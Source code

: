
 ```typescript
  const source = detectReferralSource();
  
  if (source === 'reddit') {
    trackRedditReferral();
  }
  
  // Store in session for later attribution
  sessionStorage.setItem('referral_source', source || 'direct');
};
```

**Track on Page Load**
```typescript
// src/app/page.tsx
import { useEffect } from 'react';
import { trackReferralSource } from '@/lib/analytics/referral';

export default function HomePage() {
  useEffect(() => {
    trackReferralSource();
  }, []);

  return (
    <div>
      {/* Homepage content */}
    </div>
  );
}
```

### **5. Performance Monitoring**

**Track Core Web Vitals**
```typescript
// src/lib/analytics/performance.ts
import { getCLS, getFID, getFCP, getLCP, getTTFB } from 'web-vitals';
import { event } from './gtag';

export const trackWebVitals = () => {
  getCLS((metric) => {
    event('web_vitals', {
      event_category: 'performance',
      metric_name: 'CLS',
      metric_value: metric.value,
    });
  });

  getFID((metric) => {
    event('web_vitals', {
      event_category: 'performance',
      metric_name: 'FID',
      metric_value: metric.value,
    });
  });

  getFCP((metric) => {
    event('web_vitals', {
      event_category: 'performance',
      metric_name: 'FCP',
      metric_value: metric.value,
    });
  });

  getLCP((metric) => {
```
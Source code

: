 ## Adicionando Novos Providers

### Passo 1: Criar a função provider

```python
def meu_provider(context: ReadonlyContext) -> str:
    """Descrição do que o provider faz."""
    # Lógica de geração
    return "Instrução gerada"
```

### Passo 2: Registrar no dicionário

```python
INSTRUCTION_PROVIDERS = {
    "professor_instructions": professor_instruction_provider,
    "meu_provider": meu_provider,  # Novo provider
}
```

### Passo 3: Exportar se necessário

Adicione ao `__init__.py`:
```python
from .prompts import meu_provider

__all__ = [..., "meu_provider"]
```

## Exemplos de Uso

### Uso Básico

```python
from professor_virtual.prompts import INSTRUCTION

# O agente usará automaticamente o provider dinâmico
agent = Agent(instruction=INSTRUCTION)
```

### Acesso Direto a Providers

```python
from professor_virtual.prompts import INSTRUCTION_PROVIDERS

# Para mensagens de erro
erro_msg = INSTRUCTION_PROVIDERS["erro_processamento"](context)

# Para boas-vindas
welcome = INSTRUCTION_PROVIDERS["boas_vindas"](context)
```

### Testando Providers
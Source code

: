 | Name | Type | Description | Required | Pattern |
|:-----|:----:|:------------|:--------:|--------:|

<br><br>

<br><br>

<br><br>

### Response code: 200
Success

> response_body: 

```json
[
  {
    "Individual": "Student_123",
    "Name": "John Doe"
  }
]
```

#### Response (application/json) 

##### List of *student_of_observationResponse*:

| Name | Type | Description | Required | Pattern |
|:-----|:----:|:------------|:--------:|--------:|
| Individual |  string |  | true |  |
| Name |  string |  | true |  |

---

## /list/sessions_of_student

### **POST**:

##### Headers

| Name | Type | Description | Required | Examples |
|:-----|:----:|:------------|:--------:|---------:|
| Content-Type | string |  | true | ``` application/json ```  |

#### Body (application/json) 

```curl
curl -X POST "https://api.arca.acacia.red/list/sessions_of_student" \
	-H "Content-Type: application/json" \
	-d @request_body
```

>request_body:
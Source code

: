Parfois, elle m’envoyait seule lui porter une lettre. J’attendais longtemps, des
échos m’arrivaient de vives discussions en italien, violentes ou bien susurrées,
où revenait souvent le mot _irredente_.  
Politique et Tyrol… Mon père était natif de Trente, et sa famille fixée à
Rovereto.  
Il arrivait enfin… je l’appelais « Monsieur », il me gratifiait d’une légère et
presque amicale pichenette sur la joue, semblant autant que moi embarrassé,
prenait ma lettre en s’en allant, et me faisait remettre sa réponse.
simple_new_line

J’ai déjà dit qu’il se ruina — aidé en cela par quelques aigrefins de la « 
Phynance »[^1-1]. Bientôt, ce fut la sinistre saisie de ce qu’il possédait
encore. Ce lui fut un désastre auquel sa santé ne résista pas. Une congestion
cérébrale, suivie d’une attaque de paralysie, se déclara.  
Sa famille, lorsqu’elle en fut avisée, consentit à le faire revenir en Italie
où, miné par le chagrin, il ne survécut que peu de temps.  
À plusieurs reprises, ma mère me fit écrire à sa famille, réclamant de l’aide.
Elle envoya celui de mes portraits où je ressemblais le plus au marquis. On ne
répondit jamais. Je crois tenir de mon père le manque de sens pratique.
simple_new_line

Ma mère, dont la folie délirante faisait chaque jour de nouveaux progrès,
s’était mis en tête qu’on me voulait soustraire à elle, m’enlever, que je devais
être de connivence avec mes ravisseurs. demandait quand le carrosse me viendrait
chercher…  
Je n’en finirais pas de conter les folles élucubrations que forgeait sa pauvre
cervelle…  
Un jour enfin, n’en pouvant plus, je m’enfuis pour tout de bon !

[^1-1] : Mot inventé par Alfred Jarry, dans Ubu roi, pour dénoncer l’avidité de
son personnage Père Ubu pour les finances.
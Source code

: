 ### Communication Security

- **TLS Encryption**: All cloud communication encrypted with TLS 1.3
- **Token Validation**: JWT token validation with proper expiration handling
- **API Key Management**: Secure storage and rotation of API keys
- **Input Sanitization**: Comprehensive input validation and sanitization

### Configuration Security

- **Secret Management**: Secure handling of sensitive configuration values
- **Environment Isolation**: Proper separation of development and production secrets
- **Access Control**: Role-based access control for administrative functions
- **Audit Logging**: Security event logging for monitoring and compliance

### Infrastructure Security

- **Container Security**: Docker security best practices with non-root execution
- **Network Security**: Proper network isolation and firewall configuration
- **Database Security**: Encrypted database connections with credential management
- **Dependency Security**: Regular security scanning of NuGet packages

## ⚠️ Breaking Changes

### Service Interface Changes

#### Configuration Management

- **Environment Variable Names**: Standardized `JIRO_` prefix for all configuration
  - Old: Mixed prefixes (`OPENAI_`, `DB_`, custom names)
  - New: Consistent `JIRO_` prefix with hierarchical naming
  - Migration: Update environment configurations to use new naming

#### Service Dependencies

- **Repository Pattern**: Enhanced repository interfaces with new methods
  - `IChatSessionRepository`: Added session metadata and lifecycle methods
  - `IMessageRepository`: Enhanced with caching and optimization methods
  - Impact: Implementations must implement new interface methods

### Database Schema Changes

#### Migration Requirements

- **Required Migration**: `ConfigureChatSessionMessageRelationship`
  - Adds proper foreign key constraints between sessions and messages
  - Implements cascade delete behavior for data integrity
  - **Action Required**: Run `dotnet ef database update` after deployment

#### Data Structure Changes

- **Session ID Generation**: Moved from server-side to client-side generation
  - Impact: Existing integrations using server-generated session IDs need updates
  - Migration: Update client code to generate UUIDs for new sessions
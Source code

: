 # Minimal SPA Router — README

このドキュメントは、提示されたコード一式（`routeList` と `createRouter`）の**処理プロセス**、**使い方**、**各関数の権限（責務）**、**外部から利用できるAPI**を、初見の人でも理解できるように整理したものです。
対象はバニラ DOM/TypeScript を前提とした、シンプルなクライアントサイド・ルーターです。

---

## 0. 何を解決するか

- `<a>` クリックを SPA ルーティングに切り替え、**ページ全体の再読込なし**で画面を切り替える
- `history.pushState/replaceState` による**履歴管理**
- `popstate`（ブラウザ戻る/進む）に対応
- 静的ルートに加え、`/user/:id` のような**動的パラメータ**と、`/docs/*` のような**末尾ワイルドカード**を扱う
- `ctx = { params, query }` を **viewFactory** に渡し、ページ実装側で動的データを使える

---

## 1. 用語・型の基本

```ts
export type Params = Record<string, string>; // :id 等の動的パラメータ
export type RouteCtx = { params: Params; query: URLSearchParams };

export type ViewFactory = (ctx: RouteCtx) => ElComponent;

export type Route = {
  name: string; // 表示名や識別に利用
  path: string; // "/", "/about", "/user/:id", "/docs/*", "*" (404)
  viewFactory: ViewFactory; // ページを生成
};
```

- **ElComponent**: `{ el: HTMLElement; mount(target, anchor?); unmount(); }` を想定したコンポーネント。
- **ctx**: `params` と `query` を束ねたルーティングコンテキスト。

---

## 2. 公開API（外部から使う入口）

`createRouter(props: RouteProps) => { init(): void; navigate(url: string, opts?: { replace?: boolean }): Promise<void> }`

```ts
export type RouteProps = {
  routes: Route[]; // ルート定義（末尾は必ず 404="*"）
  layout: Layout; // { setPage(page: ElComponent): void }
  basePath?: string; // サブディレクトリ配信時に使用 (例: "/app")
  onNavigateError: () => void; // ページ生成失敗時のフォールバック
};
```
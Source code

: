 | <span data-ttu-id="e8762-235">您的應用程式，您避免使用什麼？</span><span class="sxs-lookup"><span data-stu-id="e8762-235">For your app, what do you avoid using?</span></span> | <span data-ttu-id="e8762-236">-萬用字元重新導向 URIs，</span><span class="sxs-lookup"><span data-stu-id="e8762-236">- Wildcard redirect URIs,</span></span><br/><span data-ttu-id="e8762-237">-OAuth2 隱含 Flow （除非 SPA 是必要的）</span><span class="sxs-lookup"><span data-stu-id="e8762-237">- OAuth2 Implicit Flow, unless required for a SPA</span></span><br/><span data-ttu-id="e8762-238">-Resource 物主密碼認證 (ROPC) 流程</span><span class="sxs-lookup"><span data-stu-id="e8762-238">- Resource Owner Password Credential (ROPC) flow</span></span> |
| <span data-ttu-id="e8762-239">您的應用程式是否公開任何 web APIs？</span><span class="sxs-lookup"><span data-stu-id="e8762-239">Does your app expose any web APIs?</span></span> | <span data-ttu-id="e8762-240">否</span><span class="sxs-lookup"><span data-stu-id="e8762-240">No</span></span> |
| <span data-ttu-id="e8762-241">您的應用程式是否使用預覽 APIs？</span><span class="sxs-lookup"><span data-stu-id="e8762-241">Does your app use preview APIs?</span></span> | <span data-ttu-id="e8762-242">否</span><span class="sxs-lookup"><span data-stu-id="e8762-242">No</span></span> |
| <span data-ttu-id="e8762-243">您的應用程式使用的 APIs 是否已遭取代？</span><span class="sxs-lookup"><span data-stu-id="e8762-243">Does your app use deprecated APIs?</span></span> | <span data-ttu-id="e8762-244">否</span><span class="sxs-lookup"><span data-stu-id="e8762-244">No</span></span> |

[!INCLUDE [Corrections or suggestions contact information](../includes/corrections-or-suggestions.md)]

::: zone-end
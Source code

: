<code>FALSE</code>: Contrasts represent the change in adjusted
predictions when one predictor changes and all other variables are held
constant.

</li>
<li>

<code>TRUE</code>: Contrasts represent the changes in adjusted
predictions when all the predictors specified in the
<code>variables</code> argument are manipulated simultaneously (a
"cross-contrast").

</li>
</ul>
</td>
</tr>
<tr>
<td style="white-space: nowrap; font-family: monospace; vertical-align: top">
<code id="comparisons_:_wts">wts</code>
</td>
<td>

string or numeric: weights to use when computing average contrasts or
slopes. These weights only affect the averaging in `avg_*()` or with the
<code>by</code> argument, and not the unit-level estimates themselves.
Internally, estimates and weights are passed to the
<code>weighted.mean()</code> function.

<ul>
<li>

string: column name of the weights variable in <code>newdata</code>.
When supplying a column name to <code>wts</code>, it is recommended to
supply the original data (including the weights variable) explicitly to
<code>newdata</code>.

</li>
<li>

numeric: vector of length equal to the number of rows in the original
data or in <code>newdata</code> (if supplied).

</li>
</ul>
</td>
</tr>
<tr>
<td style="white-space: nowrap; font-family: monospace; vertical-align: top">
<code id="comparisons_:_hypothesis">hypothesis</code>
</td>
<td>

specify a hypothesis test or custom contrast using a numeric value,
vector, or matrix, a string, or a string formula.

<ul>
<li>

★ ★ ★ ★

Task brief:
In the listing above, find the line containing "Required | Examples |" and the line containing "- **TLS Encryption**: All". Output them and every line between, exactly, and nothing else.

Response box:
| Name | Type | Description | Required | Examples |
|:-----|:----:|:------------|:--------:|---------:|
| Content-Type | string |  | true | ``` application/json ```  |

#### Body (application/json) 

```curl
curl -X POST "https://api.arca.acacia.red/list/sessions_of_student" \
	-H "Content-Type: application/json" \
	-d @request_body
```

>request_body:
Source code

:Parfois, elle m’envoyait seule lui porter une lettre. J’attendais longtemps, des
échos m’arrivaient de vives discussions en italien, violentes ou bien susurrées,
où revenait souvent le mot _irredente_.  
Politique et Tyrol… Mon père était natif de Trente, et sa famille fixée à
Rovereto.  
Il arrivait enfin… je l’appelais « Monsieur », il me gratifiait d’une légère et
presque amicale pichenette sur la joue, semblant autant que moi embarrassé,
prenait ma lettre en s’en allant, et me faisait remettre sa réponse.
simple_new_line

J’ai déjà dit qu’il se ruina — aidé en cela par quelques aigrefins de la « 
Phynance »[^1-1]. Bientôt, ce fut la sinistre saisie de ce qu’il possédait
encore. Ce lui fut un désastre auquel sa santé ne résista pas. Une congestion
cérébrale, suivie d’une attaque de paralysie, se déclara.  
Sa famille, lorsqu’elle en fut avisée, consentit à le faire revenir en Italie
où, miné par le chagrin, il ne survécut que peu de temps.  
À plusieurs reprises, ma mère me fit écrire à sa famille, réclamant de l’aide.
Elle envoya celui de mes portraits où je ressemblais le plus au marquis. On ne
répondit jamais. Je crois tenir de mon père le manque de sens pratique.
simple_new_line

Ma mère, dont la folie délirante faisait chaque jour de nouveaux progrès,
s’était mis en tête qu’on me voulait soustraire à elle, m’enlever, que je devais
être de connivence avec mes ravisseurs. demandait quand le carrosse me viendrait
chercher…  
Je n’en finirais pas de conter les folles élucubrations que forgeait sa pauvre
cervelle…  
Un jour enfin, n’en pouvant plus, je m’enfuis pour tout de bon !

[^1-1] : Mot inventé par Alfred Jarry, dans Ubu roi, pour dénoncer l’avidité de
son personnage Père Ubu pour les finances.
Source code

: ### Communication Security

- **TLS Encryption**: All cloud communication encrypted with TLS 1.3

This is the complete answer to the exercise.